No es, sin embargo, un error esa postura, sino una construcción. Desde su mismo título el documental toma la proclama central de los militares levantados, afirmándola (Esto no es un golpe es una frase que pronuncia el propio Rico en momentos del alzamiento). No solamente les da voz, sino que construye el documental desde la ausencia de cuestionamiento de esa voz y desde la afirmación de sus ideas. Aisla al suceso de Semana Santa para descontextualizarlo de la historia. Toma como punto de partida el hecho puntual –el mayor Barreiro negándose a presentarse a declarar en Tribunales y refugiándose en una unidad militar en Córdoba– para, desde allí, volver a presentarlo como un reclamo contra los generales de la época y no contra los poderes democráticos. No establecer la relación entre el reclamo y su origen –las citaciones judiciales para los oficiales acusados de participar en la represión– y sus consecuencias posteriores –la aceleración en los tiempos de sanción de la Ley de Obediencia Debida que dejó a esos mismos oficiales a salvo de cualquier juicio– no solo descontextualiza el hecho, sino que le permite presentarlo de una manera diferente, menos compleja y más amable para la historia de los militares.

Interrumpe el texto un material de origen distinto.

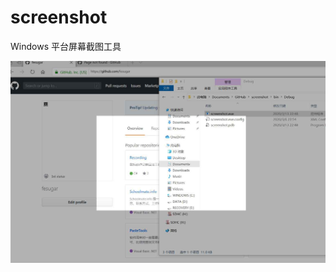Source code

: # screenshot
 Windows 平台屏幕截图工具

![屏幕截图工具](https://github.com/fesugar/screenshot/raw/master/screen.JPG)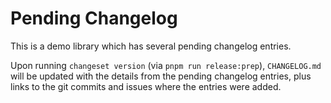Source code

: # Pending Changelog

This is a demo library which has several pending changelog entries.

Upon running `changeset version` (via `pnpm run release:prep`), `CHANGELOG.md` will be updated with the details from the pending
changelog entries, plus links to the git commits and issues where the entries were added.
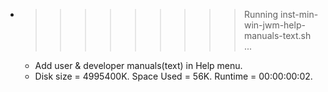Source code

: * >>>>>>>>> Running inst-min-win-jwm-help-manuals-text.sh ...
  * Add user & developer manuals(text) in Help menu.
  * Disk size = 4995400K. Space Used = 56K. Runtime = 00:00:00:02.
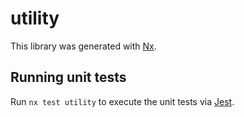 # utility

This library was generated with [Nx](https://nx.dev).


## Running unit tests

Run `nx test utility` to execute the unit tests via [Jest](https://jestjs.io).


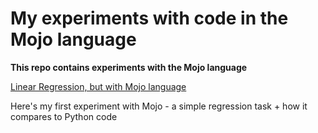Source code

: # My experiments with code in the Mojo language

**This repo contains experiments with the Mojo language**


[Linear Regression, but with Mojo language](mojo_experiments/linear_regression)

Here's my first experiment with Mojo - a simple regression task + how it compares to Python code
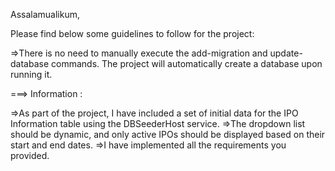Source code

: Assalamualikum,

Please find below some guidelines to follow for the project:

=>There is no need to manually execute the add-migration and update-database commands. The project will automatically create a database upon running it.

===>   Information :

=>As part of the project, I have included a set of initial data for the IPO Information table using the DBSeederHost service. 
=>The dropdown list should be dynamic, and only active IPOs should be displayed based on their start and end dates.
=>I have implemented all the requirements you provided.



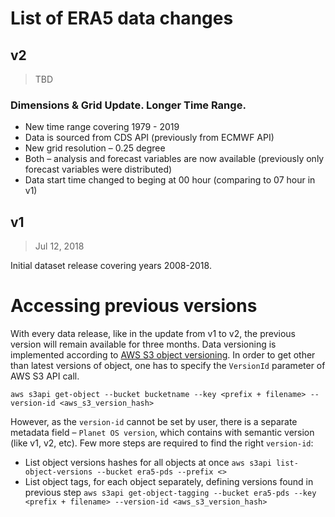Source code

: # List of ERA5 data changes

## v2

> TBD

### Dimensions & Grid Update. Longer Time Range.

 - New time range covering 1979 - 2019
 - Data is sourced from CDS API (previously from ECMWF API)
 - New grid resolution – 0.25 degree
 - Both – analysis and forecast variables are now available
   (previously only forecast variables were distributed)
 - Data start time changed to beging at 00 hour (comparing to 07 hour in v1)

## v1

> Jul 12, 2018

Initial dataset release covering years 2008-2018.



# Accessing previous versions
With every data release, like in the update from v1 to v2, the previous version will remain available for three months. Data versioning is implemented according to [AWS S3 object versioning](https://docs.aws.amazon.com/AmazonS3/latest/dev/ObjectVersioning.html). In order to get other than latest versions of object, one has to specify the `VersionId` parameter of AWS S3 API call.

`aws s3api get-object --bucket bucketname --key <prefix + filename> --version-id <aws_s3_version_hash>`

However, as the `version-id` cannot be set by user, there is a separate metadata field – `Planet OS version`, which contains with semantic version (like v1, v2, etc). Few more steps are required to find the right `version-id`:

 * List object versions hashes for all objects at once `aws s3api list-object-versions --bucket era5-pds --prefix <>`
 * List object tags, for each object separately, defining versions found in previous step `aws s3api get-object-tagging --bucket era5-pds --key <prefix + filename> --version-id <aws_s3_version_hash>`
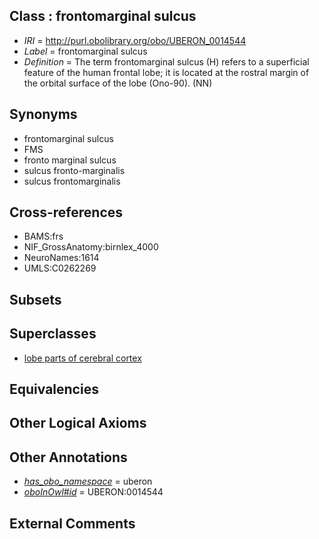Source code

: 
## Class : frontomarginal sulcus

 * *IRI* = http://purl.obolibrary.org/obo/UBERON_0014544
 * *Label* = frontomarginal sulcus
 * *Definition* = The term frontomarginal sulcus (H) refers to a superficial feature of the human frontal lobe; it is located at the rostral margin of the orbital surface of the lobe (Ono-90). (NN)

## Synonyms

 * frontomarginal sulcus
 * FMS
 * fronto marginal sulcus
 * sulcus fronto-marginalis
 * sulcus frontomarginalis

## Cross-references

 * BAMS:frs
 * NIF_GrossAnatomy:birnlex_4000
 * NeuroNames:1614
 * UMLS:C0262269

## Subsets


## Superclasses

 * [lobe parts of cerebral cortex](../../UBERON/22/UBERON_0003022.md)

## Equivalencies


## Other Logical Axioms


## Other Annotations

 * *[has_obo_namespace](../../ce/oboInOwl#hasOBONamespace.md)* = uberon
 * *[oboInOwl#id](../../id/oboInOwl#id.md)* = UBERON:0014544

## External Comments

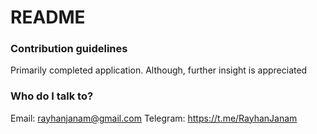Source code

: # README #

### Contribution guidelines ###

Primarily completed application. Although, further insight is appreciated

### Who do I talk to? ###

Email: rayhanjanam@gmail.com
Telegram: https://t.me/RayhanJanam
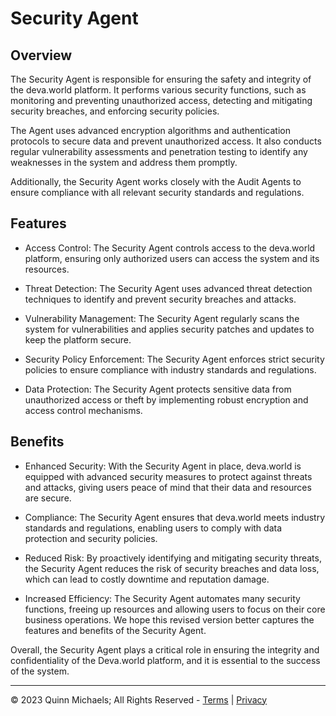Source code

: # Security Agent

## Overview

The Security Agent is responsible for ensuring the safety and integrity of the deva.world platform. It performs various security functions, such as monitoring and preventing unauthorized access, detecting and mitigating security breaches, and enforcing security policies.

The Agent uses advanced encryption algorithms and authentication protocols to secure data and prevent unauthorized access. It also conducts regular vulnerability assessments and penetration testing to identify any weaknesses in the system and address them promptly.

Additionally, the Security Agent works closely with the Audit Agents to ensure compliance with all relevant security standards and regulations.

## Features

- Access Control: The Security Agent controls access to the deva.world platform, ensuring only authorized users can access the system and its resources.

- Threat Detection: The Security Agent uses advanced threat detection techniques to identify and prevent security breaches and attacks.

- Vulnerability Management: The Security Agent regularly scans the system for vulnerabilities and applies security patches and updates to keep the platform secure.

- Security Policy Enforcement: The Security Agent enforces strict security policies to ensure compliance with industry standards and regulations.

- Data Protection: The Security Agent protects sensitive data from unauthorized access or theft by implementing robust encryption and access control mechanisms.

## Benefits

- Enhanced Security: With the Security Agent in place, deva.world is equipped with advanced security measures to protect against threats and attacks, giving users peace of mind that their data and resources are secure.

- Compliance: The Security Agent ensures that deva.world meets industry standards and regulations, enabling users to comply with data protection and security policies.

- Reduced Risk: By proactively identifying and mitigating security threats, the Security Agent reduces the risk of security breaches and data loss, which can lead to costly downtime and reputation damage.

- Increased Efficiency: The Security Agent automates many security functions, freeing up resources and allowing users to focus on their core business operations.
We hope this revised version better captures the features and benefits of the Security Agent.


Overall, the Security Agent plays a critical role in ensuring the integrity and confidentiality of the Deva.world platform, and it is essential to the success of the system.

---

&copy; 2023 Quinn Michaels; All Rights Reserved - [Terms](../terms) | [Privacy](../privacy)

Para crear ese hecho, el documental se encabalga en la figura de Rico, bajo la excusa de la ausencia de antecedentes que lo liguen a la represión ilegal, para a partir de él y sus apariencias de buenas formas vistas en retrospectiva (el relato que hace de que dentro de Campo de Mayo los periodistas podían circular libremente o que antes de entrevistarse con Alfonsín dejaron las armas) diluir aquello a lo que apuntaban los levantamientos: frenar la política de derechos humanos del gobierno radical y acabar con el juzgamiento a los militares involucrados en la represión. La negación de esa vinculación, como la que tuvieron con los levantamientos posteriores que derivaron en el indulto dictado por Carlos Menem es un recorte preestablecido para no hablar de la historia como una sucesión de hechos entrelazados, sino para contar los hechos desde un lugar deshistorizado.

No es cobardía lo que exhibe el documental –lo sería si el realizador no se animara a formular determinadas ideas–, sino una construcción ideológica –que supongo convencida– y que pretende desarmar los hechos como un rompecabezas, para rearmarlo quitándole una parte de sus piezas. En esa concepción, el lugar del pueblo queda desarticulado: menospreciado por los militares y manipulado por los políticos, es un espectador pasivo, para Wolf, de las disputas de los otros. Hay coherencia en esa visión: el documental pretende establecer que ese pueblo no entendió que no hubo en Semana Santa un riesgo para la democracia, porque esos militares que se jactan de haber inmovilizado a las Fuerzas Armadas, en definitiva, vinieron a abrir los ojos de la población ante el engaño político. Que no abandonaban sus buenos modales aunque tuvieran el monopolio de las armas y que ahora, en este momento, pueden dar su versión de los hechos porque hay alguien dispuesto a escucharlos.

Esto no es un golpe es la legitimación visual de la concepción de un militarismo que sigue pugnando –y lo dicen con claridad los tres entrevistados– por acabar con los juicios por violaciones a los derechos humanos. No por nada es el propio Rico, líder de aquella sublevación, quien sigue reclamando la reivindicación de lo actuado en “la guerra contra la subversión”. Legitimar esa voz no es solamente peligroso. Es, definitivamente, imperdonable.